In the Belly of Barbados

Anjani Ganase, marine scientist, explores Barbados, which is geologically different from Tobago; and ventures into two cave systems, one formed by fresh water, the other by the ocean.

Barbados, unlike Trinidad and Tobago, is the iconic Caribbean island; white sandy beaches, electric blue water and bright sunshine. Visitors flock to the beaches and go on seaside adventures - snorkelling, diving, skiing and surfing. However, Barbados also has treasures for those who trek inland or below. Beneath the surface of Barbados there is a trove of caves, karsts and many other impressive rock formations, from its unique geological history. Barbados is not actually part of the Lesser Antilles  (it is located directly east of St. Vincent) along the edge of the Caribbean tectonic plate; and the history of islands born out of volcanic eruption does not apply to Barbados. Instead, Barbados sits on the Atlantic tectonic plate, which pushes below the Caribbean plate. Barbados is connected to a larger submerged ridge that was formed from collected sediment at the edge of the Atlantic plate as a result of the two plates grinding against each other. In the shallow portions of the ridge, coral reefs formed and grew over the sediment and over time created the foundation of Barbados as a coral island (made up of limestone).

While the form of the coral rock – still reflective of ancient reefs - is quite unique, other elements, such as the rain, streams and the ocean sculpt Barbados’ infrastructure. Historically, the many caves on the island served many purposes. Some caves were used as hideouts for escaped slaves, while others were used to imprison slaves. Even today caves are still used as hideouts or meeting places for romantic dates. Some of the larger caves are now popular tourist attractions. The two most popular cave systems - Harrison’s caves and Animal Flower cave – were created from different processes of erosion.
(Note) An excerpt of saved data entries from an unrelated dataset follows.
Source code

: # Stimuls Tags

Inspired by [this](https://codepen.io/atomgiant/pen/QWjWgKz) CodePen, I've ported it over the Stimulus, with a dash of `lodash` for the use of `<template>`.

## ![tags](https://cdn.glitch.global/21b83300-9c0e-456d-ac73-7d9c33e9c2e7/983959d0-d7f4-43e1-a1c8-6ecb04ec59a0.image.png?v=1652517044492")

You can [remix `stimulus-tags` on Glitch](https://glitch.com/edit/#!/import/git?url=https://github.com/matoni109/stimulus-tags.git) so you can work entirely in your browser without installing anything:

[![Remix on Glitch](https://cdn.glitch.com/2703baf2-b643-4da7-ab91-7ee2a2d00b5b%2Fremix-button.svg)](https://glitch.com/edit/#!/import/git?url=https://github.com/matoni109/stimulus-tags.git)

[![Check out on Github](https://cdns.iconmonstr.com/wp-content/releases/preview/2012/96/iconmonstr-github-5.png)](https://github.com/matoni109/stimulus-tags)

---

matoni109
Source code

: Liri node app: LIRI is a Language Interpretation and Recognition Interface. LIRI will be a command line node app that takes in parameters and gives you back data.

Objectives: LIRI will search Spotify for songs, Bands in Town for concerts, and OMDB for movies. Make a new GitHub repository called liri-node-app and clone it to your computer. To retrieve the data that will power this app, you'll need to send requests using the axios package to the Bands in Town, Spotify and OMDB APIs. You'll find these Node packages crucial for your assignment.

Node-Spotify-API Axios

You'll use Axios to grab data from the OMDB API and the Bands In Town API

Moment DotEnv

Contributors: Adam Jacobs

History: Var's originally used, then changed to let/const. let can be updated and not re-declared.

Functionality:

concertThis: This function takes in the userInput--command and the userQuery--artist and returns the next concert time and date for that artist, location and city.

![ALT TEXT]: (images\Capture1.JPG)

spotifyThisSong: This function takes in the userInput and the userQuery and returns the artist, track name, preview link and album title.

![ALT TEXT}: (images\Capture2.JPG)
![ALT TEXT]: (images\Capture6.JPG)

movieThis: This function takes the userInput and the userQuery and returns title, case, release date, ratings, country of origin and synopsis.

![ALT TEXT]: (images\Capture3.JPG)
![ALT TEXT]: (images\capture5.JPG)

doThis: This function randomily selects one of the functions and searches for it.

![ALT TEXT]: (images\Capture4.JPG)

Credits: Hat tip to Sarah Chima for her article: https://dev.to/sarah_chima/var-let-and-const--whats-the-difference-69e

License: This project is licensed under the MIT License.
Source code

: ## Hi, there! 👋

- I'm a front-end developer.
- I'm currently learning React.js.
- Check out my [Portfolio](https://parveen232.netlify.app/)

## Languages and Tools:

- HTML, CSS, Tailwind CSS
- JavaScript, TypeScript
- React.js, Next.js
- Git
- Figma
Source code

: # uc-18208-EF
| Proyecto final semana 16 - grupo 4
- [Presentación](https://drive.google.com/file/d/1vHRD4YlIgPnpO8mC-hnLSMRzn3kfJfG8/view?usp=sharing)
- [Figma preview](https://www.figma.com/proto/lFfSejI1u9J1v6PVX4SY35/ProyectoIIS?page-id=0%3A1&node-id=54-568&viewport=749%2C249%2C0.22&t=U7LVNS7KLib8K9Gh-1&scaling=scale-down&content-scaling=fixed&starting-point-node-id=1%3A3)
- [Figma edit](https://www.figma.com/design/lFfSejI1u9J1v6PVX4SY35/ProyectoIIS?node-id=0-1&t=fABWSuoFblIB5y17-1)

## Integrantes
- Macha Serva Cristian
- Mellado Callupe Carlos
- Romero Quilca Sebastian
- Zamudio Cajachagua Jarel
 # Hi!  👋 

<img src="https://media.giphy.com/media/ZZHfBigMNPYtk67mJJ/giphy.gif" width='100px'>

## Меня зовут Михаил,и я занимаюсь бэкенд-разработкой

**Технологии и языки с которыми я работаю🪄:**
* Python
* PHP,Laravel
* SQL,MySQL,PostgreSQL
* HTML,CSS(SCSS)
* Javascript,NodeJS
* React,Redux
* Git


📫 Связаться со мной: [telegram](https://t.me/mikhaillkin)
Formation of stalactites (above) and stalagmites (below) in Harrison’s Cave. Photo by Anjani Ganase

Harrison’s cave is located in the centre of Barbados near the oldest part of the island. Discovered by the landowner Thomas Harrison in the 1700s, it was only fully explored and mapped during the 1970s by two Barbadians - Tony Mason and Allison Thornhill - and Danish engineer, Ole Sorenson. The cave system is located about 200 m above sea level but extends about 2 km in length and is about 69 m deep (Kambesis and Machel 2013). Harrison’s cave was formed from fresh water seeping underground; over time, as the water dissolves the limestone, the cracks turn into tunnels and caves. In these spaces the most majestic sculpted forms are created: stalactites and stalgmites. Dissolved limestone (calcium carbonate) left behind as the water drips off the roof of the caves creates stalactites. The limestone that pools on the bottom collects and rises into other pillars. These are stalagmites, rising from the floor of the cave. Over time, in the absence of any disturbances, the downward stalactites may meet and fuse with the stalagmites. Imagine being the first to view these spectacles, crawling and climbing along the escarpment of the cave in the dark with only a torch to light the way. Today visitors get a different experience. On the guided tour, trams carry spectators down narrow paths through well-lit archways into large ballrooms filled with chandelier like stalactites hanging from the ceiling and stalagmites rising up to meet them.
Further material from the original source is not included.